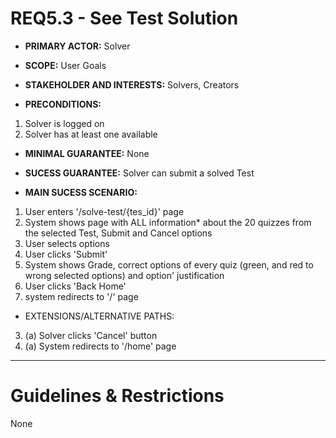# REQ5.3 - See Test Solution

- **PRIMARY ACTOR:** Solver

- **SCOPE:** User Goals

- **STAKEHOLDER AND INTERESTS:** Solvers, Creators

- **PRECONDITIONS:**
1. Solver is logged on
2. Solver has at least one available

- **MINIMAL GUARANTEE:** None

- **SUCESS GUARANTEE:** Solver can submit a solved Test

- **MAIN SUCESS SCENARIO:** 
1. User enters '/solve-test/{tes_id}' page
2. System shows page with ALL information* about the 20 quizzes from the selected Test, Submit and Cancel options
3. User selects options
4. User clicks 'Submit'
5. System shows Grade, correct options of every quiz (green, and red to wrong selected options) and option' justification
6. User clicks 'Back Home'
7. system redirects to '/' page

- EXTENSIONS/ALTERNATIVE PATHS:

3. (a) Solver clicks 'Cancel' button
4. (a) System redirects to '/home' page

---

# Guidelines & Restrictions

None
◇ ◇ ◇
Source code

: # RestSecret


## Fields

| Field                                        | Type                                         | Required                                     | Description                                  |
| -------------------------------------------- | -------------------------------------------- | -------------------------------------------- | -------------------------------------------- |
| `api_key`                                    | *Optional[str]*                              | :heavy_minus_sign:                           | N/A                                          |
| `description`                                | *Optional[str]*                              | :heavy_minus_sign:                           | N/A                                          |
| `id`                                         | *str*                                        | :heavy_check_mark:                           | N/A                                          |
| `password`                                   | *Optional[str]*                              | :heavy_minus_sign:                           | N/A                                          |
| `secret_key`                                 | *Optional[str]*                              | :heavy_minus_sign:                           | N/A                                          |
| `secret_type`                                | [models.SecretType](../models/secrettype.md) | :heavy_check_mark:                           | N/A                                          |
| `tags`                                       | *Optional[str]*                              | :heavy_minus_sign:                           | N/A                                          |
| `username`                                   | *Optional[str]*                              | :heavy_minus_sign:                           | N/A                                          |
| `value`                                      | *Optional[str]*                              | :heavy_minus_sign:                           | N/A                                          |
◇ ◇ ◇
Beginning at the line above that contains "# REQ5.3 - See Test Solution", repeat each line exactly through the one that contains "4. User clicks 'Submit'", and leave out the pictures.

# REQ5.3 - See Test Solution

- **PRIMARY ACTOR:** Solver

- **SCOPE:** User Goals

- **STAKEHOLDER AND INTERESTS:** Solvers, Creators

- **PRECONDITIONS:**
1. Solver is logged on
2. Solver has at least one available

- **MINIMAL GUARANTEE:** None

- **SUCESS GUARANTEE:** Solver can submit a solved Test

- **MAIN SUCESS SCENARIO:** 
1. User enters '/solve-test/{tes_id}' page
2. System shows page with ALL information* about the 20 quizzes from the selected Test, Submit and Cancel options
3. User selects options
4. User clicks 'Submit'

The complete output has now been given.